▶ **Work instructions**
An acceptable answer contains every record below, unchanged, and no pictures.

Material shown START

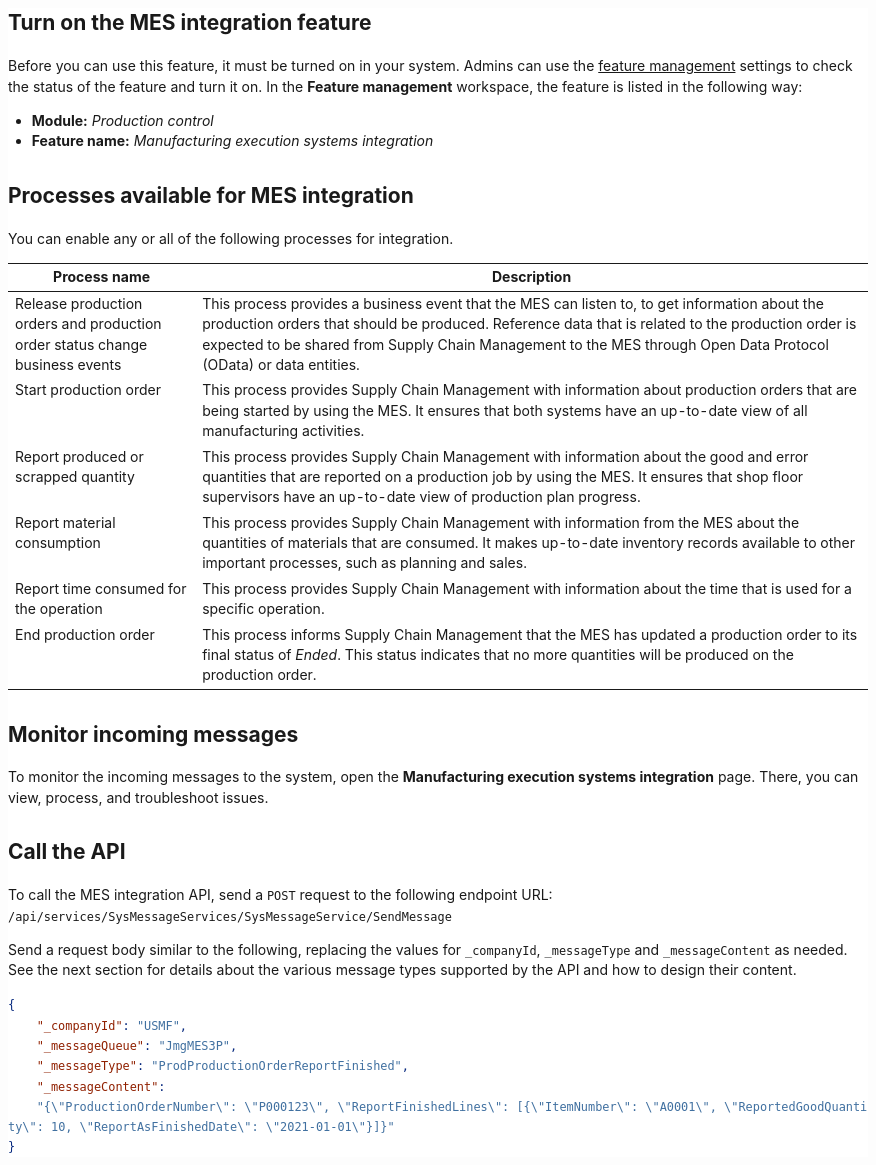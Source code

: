 ## Turn on the MES integration feature

Before you can use this feature, it must be turned on in your system. Admins can use the [feature management](../../fin-ops-core/fin-ops/get-started/feature-management/feature-management-overview.md) settings to check the status of the feature and turn it on. In the **Feature management** workspace, the feature is listed in the following way:

- **Module:** *Production control*
- **Feature name:** *Manufacturing execution systems integration*

## Processes available for MES integration

You can enable any or all of the following processes for integration.

| Process name | Description |
|---|---|
| Release production orders and production order status change business events | This process provides a business event that the MES can listen to, to get information about the production orders that should be produced. Reference data that is related to the production order is expected to be shared from Supply Chain Management to the MES through Open Data Protocol (OData) or data entities. |
| Start production order | This process provides Supply Chain Management with information about production orders that are being started by using the MES. It ensures that both systems have an up-to-date view of all manufacturing activities. |
| Report produced or scrapped quantity | This process provides Supply Chain Management with information about the good and error quantities that are reported on a production job by using the MES. It ensures that shop floor supervisors have an up-to-date view of production plan progress. |
| Report material consumption | This process provides Supply Chain Management with information from the MES about the quantities of materials that are consumed. It makes up-to-date inventory records available to other important processes, such as planning and sales. |
| Report time consumed for the operation | This process provides Supply Chain Management with information about the time that is used for a specific operation. |
| End production order | This process informs Supply Chain Management that the MES has updated a production order to its final status of *Ended*. This status indicates that no more quantities will be produced on the production order. |

## Monitor incoming messages

To monitor the incoming messages to the system, open the **Manufacturing execution systems integration** page. There, you can view, process, and troubleshoot issues.

## Call the API

To call the MES integration API, send a `POST` request to the following endpoint URL:<br>`/api/services/SysMessageServices/SysMessageService/SendMessage`

Send a request body similar to the following, replacing the values for `_companyId`, `_messageType` and `_messageContent` as needed. See the next section for details about the various message types supported by the API and how to design their content.

```json
{
    "_companyId": "USMF",
    "_messageQueue": "JmgMES3P",
    "_messageType": "ProdProductionOrderReportFinished",
    "_messageContent":
    "{\"ProductionOrderNumber\": \"P000123\", \"ReportFinishedLines\": [{\"ItemNumber\": \"A0001\", \"ReportedGoodQuantity\": 10, \"ReportAsFinishedDate\": \"2021-01-01\"}]}"
}
```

Material shown END

▶ **Task result**
Source code

: ## Turn on the MES integration feature

Before you can use this feature, it must be turned on in your system. Admins can use the [feature management](../../fin-ops-core/fin-ops/get-started/feature-management/feature-management-overview.md) settings to check the status of the feature and turn it on. In the **Feature management** workspace, the feature is listed in the following way:

- **Module:** *Production control*
- **Feature name:** *Manufacturing execution systems integration*

## Processes available for MES integration

You can enable any or all of the following processes for integration.

| Process name | Description |
|---|---|
| Release production orders and production order status change business events | This process provides a business event that the MES can listen to, to get information about the production orders that should be produced. Reference data that is related to the production order is expected to be shared from Supply Chain Management to the MES through Open Data Protocol (OData) or data entities. |
| Start production order | This process provides Supply Chain Management with information about production orders that are being started by using the MES. It ensures that both systems have an up-to-date view of all manufacturing activities. |
| Report produced or scrapped quantity | This process provides Supply Chain Management with information about the good and error quantities that are reported on a production job by using the MES. It ensures that shop floor supervisors have an up-to-date view of production plan progress. |
| Report material consumption | This process provides Supply Chain Management with information from the MES about the quantities of materials that are consumed. It makes up-to-date inventory records available to other important processes, such as planning and sales. |
| Report time consumed for the operation | This process provides Supply Chain Management with information about the time that is used for a specific operation. |
| End production order | This process informs Supply Chain Management that the MES has updated a production order to its final status of *Ended*. This status indicates that no more quantities will be produced on the production order. |

## Monitor incoming messages

To monitor the incoming messages to the system, open the **Manufacturing execution systems integration** page. There, you can view, process, and troubleshoot issues.

## Call the API

To call the MES integration API, send a `POST` request to the following endpoint URL:<br>`/api/services/SysMessageServices/SysMessageService/SendMessage`

Send a request body similar to the following, replacing the values for `_companyId`, `_messageType` and `_messageContent` as needed. See the next section for details about the various message types supported by the API and how to design their content.

```json
{
    "_companyId": "USMF",
    "_messageQueue": "JmgMES3P",
    "_messageType": "ProdProductionOrderReportFinished",
    "_messageContent":
    "{\"ProductionOrderNumber\": \"P000123\", \"ReportFinishedLines\": [{\"ItemNumber\": \"A0001\", \"ReportedGoodQuantity\": 10, \"ReportAsFinishedDate\": \"2021-01-01\"}]}"
}
```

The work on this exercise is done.